((
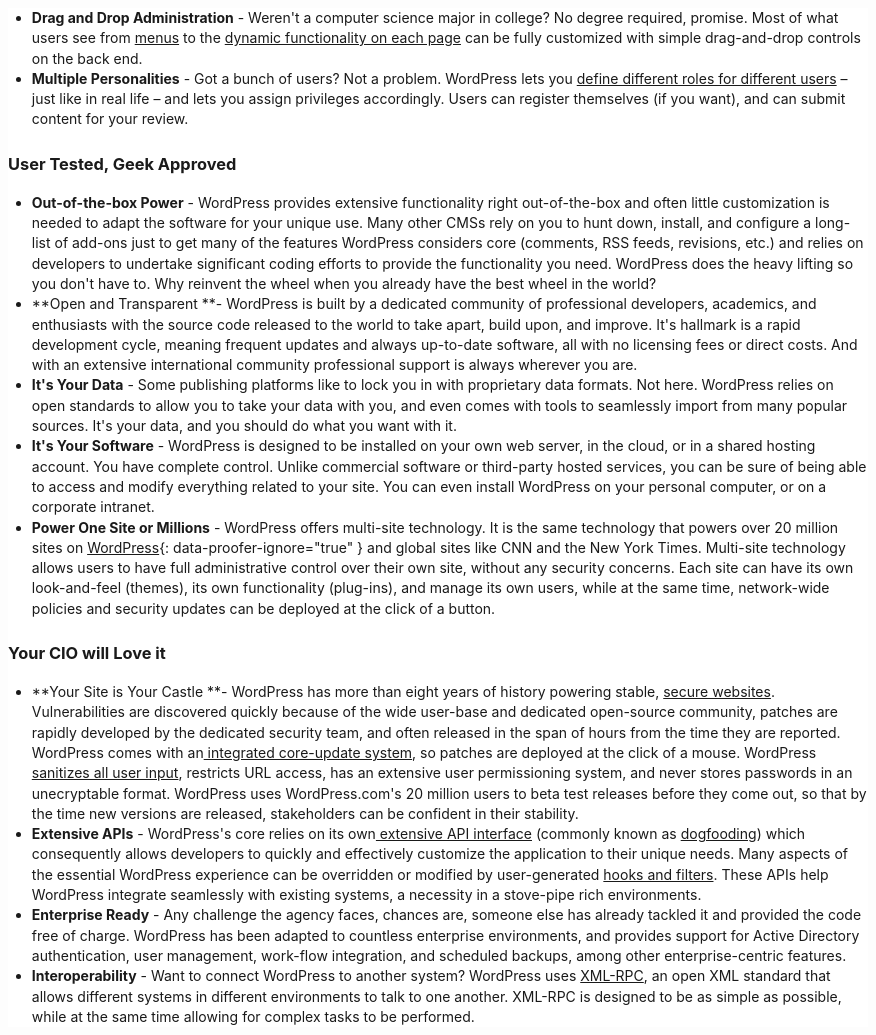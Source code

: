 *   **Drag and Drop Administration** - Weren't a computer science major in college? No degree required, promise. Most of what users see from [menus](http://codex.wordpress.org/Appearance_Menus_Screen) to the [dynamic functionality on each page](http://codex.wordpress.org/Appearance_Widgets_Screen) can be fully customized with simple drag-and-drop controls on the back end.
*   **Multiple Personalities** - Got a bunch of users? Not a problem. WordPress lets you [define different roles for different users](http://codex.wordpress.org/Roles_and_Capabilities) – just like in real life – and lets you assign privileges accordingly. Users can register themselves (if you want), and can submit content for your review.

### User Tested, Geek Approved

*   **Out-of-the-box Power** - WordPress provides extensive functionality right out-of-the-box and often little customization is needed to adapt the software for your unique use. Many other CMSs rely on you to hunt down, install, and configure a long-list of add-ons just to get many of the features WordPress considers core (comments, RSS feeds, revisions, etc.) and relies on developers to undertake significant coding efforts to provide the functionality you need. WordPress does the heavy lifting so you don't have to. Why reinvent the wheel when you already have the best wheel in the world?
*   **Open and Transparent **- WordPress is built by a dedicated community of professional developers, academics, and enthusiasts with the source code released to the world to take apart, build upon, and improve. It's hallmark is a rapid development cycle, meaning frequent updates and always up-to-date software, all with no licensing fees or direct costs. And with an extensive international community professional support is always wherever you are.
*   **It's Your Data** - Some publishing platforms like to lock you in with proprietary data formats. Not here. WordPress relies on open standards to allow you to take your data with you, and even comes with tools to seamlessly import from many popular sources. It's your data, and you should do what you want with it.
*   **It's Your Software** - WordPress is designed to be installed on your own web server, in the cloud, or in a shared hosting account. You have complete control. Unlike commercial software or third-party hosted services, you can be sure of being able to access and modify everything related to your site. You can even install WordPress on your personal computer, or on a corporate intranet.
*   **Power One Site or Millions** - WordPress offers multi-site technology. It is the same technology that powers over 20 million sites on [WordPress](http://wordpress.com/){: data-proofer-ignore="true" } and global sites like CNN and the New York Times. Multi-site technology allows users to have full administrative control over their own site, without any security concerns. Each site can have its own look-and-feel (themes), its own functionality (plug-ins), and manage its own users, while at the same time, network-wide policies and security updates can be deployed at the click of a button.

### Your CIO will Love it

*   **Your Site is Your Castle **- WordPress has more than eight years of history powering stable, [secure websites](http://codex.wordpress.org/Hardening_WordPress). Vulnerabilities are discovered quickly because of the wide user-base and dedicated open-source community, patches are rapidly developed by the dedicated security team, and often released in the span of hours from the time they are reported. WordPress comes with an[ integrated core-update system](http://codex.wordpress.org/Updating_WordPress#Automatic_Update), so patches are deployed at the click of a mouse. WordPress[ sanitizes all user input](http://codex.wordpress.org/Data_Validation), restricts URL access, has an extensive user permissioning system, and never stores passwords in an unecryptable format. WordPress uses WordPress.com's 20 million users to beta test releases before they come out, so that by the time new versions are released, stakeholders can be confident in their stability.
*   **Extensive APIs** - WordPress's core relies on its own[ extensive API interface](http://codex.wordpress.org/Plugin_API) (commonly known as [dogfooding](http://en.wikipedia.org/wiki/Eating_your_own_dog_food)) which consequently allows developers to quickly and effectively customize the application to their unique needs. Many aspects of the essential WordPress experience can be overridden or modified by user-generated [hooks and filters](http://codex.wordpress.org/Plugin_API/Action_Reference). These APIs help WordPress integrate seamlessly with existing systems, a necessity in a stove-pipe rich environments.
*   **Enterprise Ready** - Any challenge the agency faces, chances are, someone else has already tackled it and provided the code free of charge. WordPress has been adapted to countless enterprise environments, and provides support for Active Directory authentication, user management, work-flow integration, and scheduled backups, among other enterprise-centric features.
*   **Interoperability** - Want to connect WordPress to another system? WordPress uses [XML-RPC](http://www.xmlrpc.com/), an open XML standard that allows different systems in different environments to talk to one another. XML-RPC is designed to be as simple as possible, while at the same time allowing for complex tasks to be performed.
))
((
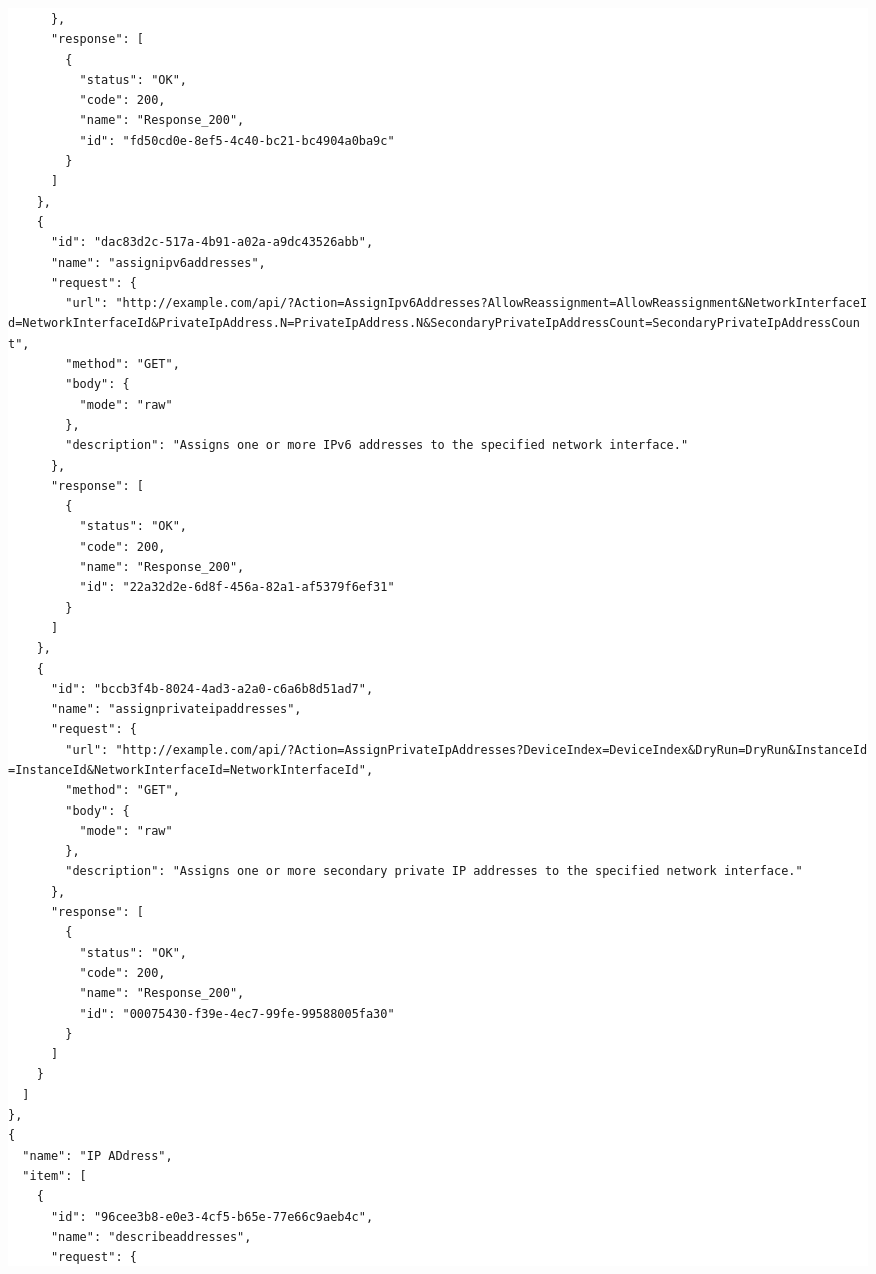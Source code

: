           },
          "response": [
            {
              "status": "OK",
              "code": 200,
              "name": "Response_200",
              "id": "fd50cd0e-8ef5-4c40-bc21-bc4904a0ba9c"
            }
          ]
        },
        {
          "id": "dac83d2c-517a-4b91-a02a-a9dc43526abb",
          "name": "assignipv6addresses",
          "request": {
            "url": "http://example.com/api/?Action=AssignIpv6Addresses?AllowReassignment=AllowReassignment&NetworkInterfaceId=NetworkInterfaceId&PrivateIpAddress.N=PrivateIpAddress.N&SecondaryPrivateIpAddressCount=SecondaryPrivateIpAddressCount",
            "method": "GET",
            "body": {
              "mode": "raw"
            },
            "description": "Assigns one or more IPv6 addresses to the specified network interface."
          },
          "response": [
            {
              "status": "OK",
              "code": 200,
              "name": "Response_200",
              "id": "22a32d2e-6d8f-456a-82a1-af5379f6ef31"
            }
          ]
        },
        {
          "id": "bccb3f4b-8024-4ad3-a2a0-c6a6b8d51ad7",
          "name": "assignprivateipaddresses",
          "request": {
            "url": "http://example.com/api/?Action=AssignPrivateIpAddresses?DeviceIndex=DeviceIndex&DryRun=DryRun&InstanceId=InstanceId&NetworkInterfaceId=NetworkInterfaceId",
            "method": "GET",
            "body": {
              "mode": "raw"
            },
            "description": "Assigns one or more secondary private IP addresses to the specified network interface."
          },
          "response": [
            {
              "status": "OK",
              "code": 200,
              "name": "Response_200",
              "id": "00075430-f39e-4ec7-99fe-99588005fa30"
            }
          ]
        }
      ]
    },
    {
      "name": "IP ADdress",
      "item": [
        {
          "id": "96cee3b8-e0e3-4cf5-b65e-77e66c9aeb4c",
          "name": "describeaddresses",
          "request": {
))
Problem details: State how many lines in the records above contain the word "name". Write the number alone.

Solution: 7